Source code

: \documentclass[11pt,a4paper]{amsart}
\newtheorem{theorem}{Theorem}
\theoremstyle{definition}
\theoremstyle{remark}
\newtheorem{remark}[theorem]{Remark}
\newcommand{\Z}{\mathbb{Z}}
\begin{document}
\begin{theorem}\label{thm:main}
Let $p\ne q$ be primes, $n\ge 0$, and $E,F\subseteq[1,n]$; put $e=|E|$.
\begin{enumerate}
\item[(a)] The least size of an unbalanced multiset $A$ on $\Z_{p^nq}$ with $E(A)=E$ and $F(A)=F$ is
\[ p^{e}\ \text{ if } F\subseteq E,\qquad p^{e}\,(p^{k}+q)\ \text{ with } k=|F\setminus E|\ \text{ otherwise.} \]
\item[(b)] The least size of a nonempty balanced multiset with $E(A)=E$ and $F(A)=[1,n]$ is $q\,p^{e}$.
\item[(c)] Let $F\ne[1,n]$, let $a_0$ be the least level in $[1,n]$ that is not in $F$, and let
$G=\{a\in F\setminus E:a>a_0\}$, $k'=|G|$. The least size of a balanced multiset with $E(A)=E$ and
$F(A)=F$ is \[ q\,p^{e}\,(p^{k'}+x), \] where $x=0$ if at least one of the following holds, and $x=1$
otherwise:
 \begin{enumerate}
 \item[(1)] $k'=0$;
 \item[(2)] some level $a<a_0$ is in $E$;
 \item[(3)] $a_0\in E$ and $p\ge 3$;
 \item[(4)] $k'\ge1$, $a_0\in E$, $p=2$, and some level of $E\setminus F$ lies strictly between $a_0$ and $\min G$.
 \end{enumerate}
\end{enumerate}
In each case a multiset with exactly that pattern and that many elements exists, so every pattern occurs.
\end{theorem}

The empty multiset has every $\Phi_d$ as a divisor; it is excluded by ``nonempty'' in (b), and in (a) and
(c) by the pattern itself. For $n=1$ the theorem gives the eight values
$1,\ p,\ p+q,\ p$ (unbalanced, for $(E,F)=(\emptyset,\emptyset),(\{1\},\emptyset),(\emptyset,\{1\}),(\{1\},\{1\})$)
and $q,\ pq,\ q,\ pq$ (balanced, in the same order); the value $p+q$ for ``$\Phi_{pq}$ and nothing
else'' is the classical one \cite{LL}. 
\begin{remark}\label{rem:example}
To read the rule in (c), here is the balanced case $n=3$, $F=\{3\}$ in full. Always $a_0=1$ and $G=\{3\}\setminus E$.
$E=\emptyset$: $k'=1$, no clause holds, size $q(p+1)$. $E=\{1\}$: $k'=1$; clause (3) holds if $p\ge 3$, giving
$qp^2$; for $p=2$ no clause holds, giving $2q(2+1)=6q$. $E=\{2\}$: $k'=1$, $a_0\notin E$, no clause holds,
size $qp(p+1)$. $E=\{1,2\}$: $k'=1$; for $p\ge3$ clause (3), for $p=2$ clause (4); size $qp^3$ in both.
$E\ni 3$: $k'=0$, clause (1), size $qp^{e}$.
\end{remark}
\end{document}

══════════════════════════════

Would you return every line of the data above exactly?

## Task result
Source code

: \documentclass[11pt,a4paper]{amsart}
\newtheorem{theorem}{Theorem}
\theoremstyle{definition}
\theoremstyle{remark}
\newtheorem{remark}[theorem]{Remark}
\newcommand{\Z}{\mathbb{Z}}
\begin{document}
\begin{theorem}\label{thm:main}
Let $p\ne q$ be primes, $n\ge 0$, and $E,F\subseteq[1,n]$; put $e=|E|$.
\begin{enumerate}
\item[(a)] The least size of an unbalanced multiset $A$ on $\Z_{p^nq}$ with $E(A)=E$ and $F(A)=F$ is
\[ p^{e}\ \text{ if } F\subseteq E,\qquad p^{e}\,(p^{k}+q)\ \text{ with } k=|F\setminus E|\ \text{ otherwise.} \]
\item[(b)] The least size of a nonempty balanced multiset with $E(A)=E$ and $F(A)=[1,n]$ is $q\,p^{e}$.
\item[(c)] Let $F\ne[1,n]$, let $a_0$ be the least level in $[1,n]$ that is not in $F$, and let
$G=\{a\in F\setminus E:a>a_0\}$, $k'=|G|$. The least size of a balanced multiset with $E(A)=E$ and
$F(A)=F$ is \[ q\,p^{e}\,(p^{k'}+x), \] where $x=0$ if at least one of the following holds, and $x=1$
otherwise:
 \begin{enumerate}
 \item[(1)] $k'=0$;
 \item[(2)] some level $a<a_0$ is in $E$;
 \item[(3)] $a_0\in E$ and $p\ge 3$;
 \item[(4)] $k'\ge1$, $a_0\in E$, $p=2$, and some level of $E\setminus F$ lies strictly between $a_0$ and $\min G$.
 \end{enumerate}
\end{enumerate}
In each case a multiset with exactly that pattern and that many elements exists, so every pattern occurs.
\end{theorem}

The empty multiset has every $\Phi_d$ as a divisor; it is excluded by ``nonempty'' in (b), and in (a) and
(c) by the pattern itself. For $n=1$ the theorem gives the eight values
$1,\ p,\ p+q,\ p$ (unbalanced, for $(E,F)=(\emptyset,\emptyset),(\{1\},\emptyset),(\emptyset,\{1\}),(\{1\},\{1\})$)
and $q,\ pq,\ q,\ pq$ (balanced, in the same order); the value $p+q$ for ``$\Phi_{pq}$ and nothing
else'' is the classical one \cite{LL}. 
\begin{remark}\label{rem:example}
To read the rule in (c), here is the balanced case $n=3$, $F=\{3\}$ in full. Always $a_0=1$ and $G=\{3\}\setminus E$.
$E=\emptyset$: $k'=1$, no clause holds, size $q(p+1)$. $E=\{1\}$: $k'=1$; clause (3) holds if $p\ge 3$, giving
$qp^2$; for $p=2$ no clause holds, giving $2q(2+1)=6q$. $E=\{2\}$: $k'=1$, $a_0\notin E$, no clause holds,
size $qp(p+1)$. $E=\{1,2\}$: $k'=1$; for $p\ge3$ clause (3), for $p=2$ clause (4); size $qp^3$ in both.
$E\ni 3$: $k'=0$, clause (1), size $qp^{e}$.
\end{remark}
\end{document}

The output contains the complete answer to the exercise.